Where in the records does the word "went" appear? Copy each line that holds it.
========
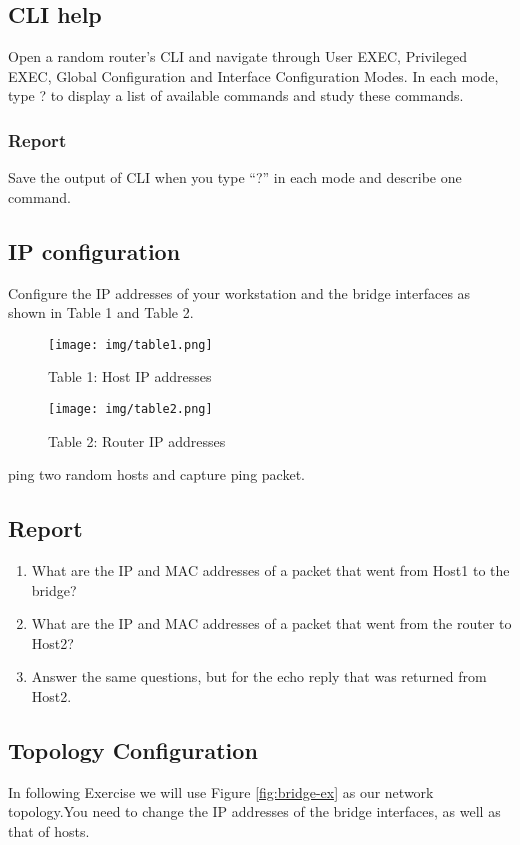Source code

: \documentclass[10pt,a4paper]{article}
\numberwithin{equation}{section}
\numberwithin{figure}{section}
\numberwithin{table}{section}
\begin{document}
\subsection{CLI help}
    Open a random router’s CLI and navigate through User EXEC, Privileged EXEC, Global Configuration and Interface Configuration Modes. In each mode, type ? to display a list of available commands and study these commands.

\subsubsection*{Report}
 Save the output of CLI when you type “?” in each mode and describe one command.
    

\subsection{IP configuration}
    Configure the IP addresses of your workstation and the bridge interfaces as shown in Table 1 and Table 2.\\

    \begin{figure}[H]
        \centering
        \texttt{[image: img/table1.png]}
        \caption{Table 1: Host IP addresses}
        \label{tbl:table1}
        \texttt{[image: img/table2.png]}
        \caption{Table 2: Router IP addresses}
        \label{tbl:table2}
    \end{figure}

    ping two random hosts and capture ping packet.		

    \subsection*{Report}
    \begin{enumerate}
        \item What are the IP and MAC addresses of a packet that went from Host1 to the bridge? 
        \item What are the IP and MAC addresses of a packet that went from the router to Host2?
        \item Answer the same questions, but for the echo reply that was returned from Host2.
    \end{enumerate}

    
\subsection{Topology Configuration}
   In following Exercise we will use Figure \ref{fig:bridge-ex} as our network topology.You need to change the IP addresses of the bridge interfaces, as well as that of hosts.
\end{document}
========
RESULT OF THIS EXERCISE
        \item What are the IP and MAC addresses of a packet that went from Host1 to the bridge? 
        \item What are the IP and MAC addresses of a packet that went from the router to Host2?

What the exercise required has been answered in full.